_DIRECTIONS_
Line by line, repeat the material below without any deviation.

_RECORDS PROVIDED_
---------------

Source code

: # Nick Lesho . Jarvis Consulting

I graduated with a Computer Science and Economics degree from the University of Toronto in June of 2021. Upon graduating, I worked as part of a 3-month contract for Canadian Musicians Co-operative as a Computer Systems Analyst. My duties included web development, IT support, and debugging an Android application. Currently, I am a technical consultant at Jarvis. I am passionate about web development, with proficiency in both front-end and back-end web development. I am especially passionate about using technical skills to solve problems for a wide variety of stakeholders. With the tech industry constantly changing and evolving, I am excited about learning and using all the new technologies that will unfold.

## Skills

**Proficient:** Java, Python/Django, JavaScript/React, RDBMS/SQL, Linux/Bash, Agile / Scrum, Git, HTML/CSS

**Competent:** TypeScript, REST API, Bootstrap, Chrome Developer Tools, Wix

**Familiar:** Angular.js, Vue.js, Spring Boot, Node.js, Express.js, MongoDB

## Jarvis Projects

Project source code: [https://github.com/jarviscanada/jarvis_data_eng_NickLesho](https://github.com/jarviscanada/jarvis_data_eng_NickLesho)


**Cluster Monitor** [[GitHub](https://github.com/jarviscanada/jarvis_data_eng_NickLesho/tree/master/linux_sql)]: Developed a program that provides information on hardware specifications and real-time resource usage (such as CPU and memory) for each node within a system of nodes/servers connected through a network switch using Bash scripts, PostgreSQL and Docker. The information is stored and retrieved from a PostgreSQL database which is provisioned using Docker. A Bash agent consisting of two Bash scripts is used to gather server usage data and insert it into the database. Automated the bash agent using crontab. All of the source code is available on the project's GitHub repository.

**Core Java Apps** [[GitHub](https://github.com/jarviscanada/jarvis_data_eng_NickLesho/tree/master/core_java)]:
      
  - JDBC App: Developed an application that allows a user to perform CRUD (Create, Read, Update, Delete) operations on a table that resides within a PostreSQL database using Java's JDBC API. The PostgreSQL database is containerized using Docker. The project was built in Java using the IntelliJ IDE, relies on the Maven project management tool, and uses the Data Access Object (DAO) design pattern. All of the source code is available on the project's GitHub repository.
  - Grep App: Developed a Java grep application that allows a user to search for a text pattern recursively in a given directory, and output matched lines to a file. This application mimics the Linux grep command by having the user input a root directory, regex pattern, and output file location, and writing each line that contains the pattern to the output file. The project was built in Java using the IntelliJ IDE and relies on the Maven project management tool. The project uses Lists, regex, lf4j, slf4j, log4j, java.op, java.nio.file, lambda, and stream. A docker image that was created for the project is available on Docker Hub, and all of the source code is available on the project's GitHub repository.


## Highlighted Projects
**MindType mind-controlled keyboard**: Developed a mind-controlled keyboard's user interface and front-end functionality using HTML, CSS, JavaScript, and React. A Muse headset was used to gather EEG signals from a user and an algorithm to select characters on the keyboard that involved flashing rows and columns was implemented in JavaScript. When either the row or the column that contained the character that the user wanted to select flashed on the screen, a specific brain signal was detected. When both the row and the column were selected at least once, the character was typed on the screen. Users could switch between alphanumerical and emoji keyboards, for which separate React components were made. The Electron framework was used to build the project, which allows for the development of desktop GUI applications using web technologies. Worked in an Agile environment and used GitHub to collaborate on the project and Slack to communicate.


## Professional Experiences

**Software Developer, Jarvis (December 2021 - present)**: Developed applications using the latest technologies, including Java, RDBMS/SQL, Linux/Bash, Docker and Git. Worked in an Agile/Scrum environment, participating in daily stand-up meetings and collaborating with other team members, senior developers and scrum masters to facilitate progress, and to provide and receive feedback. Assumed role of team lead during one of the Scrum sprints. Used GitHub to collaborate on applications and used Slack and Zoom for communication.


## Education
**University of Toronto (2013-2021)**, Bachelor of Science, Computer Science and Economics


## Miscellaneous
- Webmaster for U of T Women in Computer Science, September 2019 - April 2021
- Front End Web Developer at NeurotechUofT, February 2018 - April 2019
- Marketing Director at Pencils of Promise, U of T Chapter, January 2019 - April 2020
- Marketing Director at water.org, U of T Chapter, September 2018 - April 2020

---------------

_OUTPUT OF THE EXERCISE_
Source code

: # Nick Lesho . Jarvis Consulting

I graduated with a Computer Science and Economics degree from the University of Toronto in June of 2021. Upon graduating, I worked as part of a 3-month contract for Canadian Musicians Co-operative as a Computer Systems Analyst. My duties included web development, IT support, and debugging an Android application. Currently, I am a technical consultant at Jarvis. I am passionate about web development, with proficiency in both front-end and back-end web development. I am especially passionate about using technical skills to solve problems for a wide variety of stakeholders. With the tech industry constantly changing and evolving, I am excited about learning and using all the new technologies that will unfold.

## Skills

**Proficient:** Java, Python/Django, JavaScript/React, RDBMS/SQL, Linux/Bash, Agile / Scrum, Git, HTML/CSS

**Competent:** TypeScript, REST API, Bootstrap, Chrome Developer Tools, Wix

**Familiar:** Angular.js, Vue.js, Spring Boot, Node.js, Express.js, MongoDB

## Jarvis Projects

Project source code: [https://github.com/jarviscanada/jarvis_data_eng_NickLesho](https://github.com/jarviscanada/jarvis_data_eng_NickLesho)


**Cluster Monitor** [[GitHub](https://github.com/jarviscanada/jarvis_data_eng_NickLesho/tree/master/linux_sql)]: Developed a program that provides information on hardware specifications and real-time resource usage (such as CPU and memory) for each node within a system of nodes/servers connected through a network switch using Bash scripts, PostgreSQL and Docker. The information is stored and retrieved from a PostgreSQL database which is provisioned using Docker. A Bash agent consisting of two Bash scripts is used to gather server usage data and insert it into the database. Automated the bash agent using crontab. All of the source code is available on the project's GitHub repository.

**Core Java Apps** [[GitHub](https://github.com/jarviscanada/jarvis_data_eng_NickLesho/tree/master/core_java)]:
      
  - JDBC App: Developed an application that allows a user to perform CRUD (Create, Read, Update, Delete) operations on a table that resides within a PostreSQL database using Java's JDBC API. The PostgreSQL database is containerized using Docker. The project was built in Java using the IntelliJ IDE, relies on the Maven project management tool, and uses the Data Access Object (DAO) design pattern. All of the source code is available on the project's GitHub repository.
  - Grep App: Developed a Java grep application that allows a user to search for a text pattern recursively in a given directory, and output matched lines to a file. This application mimics the Linux grep command by having the user input a root directory, regex pattern, and output file location, and writing each line that contains the pattern to the output file. The project was built in Java using the IntelliJ IDE and relies on the Maven project management tool. The project uses Lists, regex, lf4j, slf4j, log4j, java.op, java.nio.file, lambda, and stream. A docker image that was created for the project is available on Docker Hub, and all of the source code is available on the project's GitHub repository.


## Highlighted Projects
**MindType mind-controlled keyboard**: Developed a mind-controlled keyboard's user interface and front-end functionality using HTML, CSS, JavaScript, and React. A Muse headset was used to gather EEG signals from a user and an algorithm to select characters on the keyboard that involved flashing rows and columns was implemented in JavaScript. When either the row or the column that contained the character that the user wanted to select flashed on the screen, a specific brain signal was detected. When both the row and the column were selected at least once, the character was typed on the screen. Users could switch between alphanumerical and emoji keyboards, for which separate React components were made. The Electron framework was used to build the project, which allows for the development of desktop GUI applications using web technologies. Worked in an Agile environment and used GitHub to collaborate on the project and Slack to communicate.


## Professional Experiences

**Software Developer, Jarvis (December 2021 - present)**: Developed applications using the latest technologies, including Java, RDBMS/SQL, Linux/Bash, Docker and Git. Worked in an Agile/Scrum environment, participating in daily stand-up meetings and collaborating with other team members, senior developers and scrum masters to facilitate progress, and to provide and receive feedback. Assumed role of team lead during one of the Scrum sprints. Used GitHub to collaborate on applications and used Slack and Zoom for communication.


## Education
**University of Toronto (2013-2021)**, Bachelor of Science, Computer Science and Economics


## Miscellaneous
- Webmaster for U of T Women in Computer Science, September 2019 - April 2021
- Front End Web Developer at NeurotechUofT, February 2018 - April 2019
- Marketing Director at Pencils of Promise, U of T Chapter, January 2019 - April 2020
- Marketing Director at water.org, U of T Chapter, September 2018 - April 2020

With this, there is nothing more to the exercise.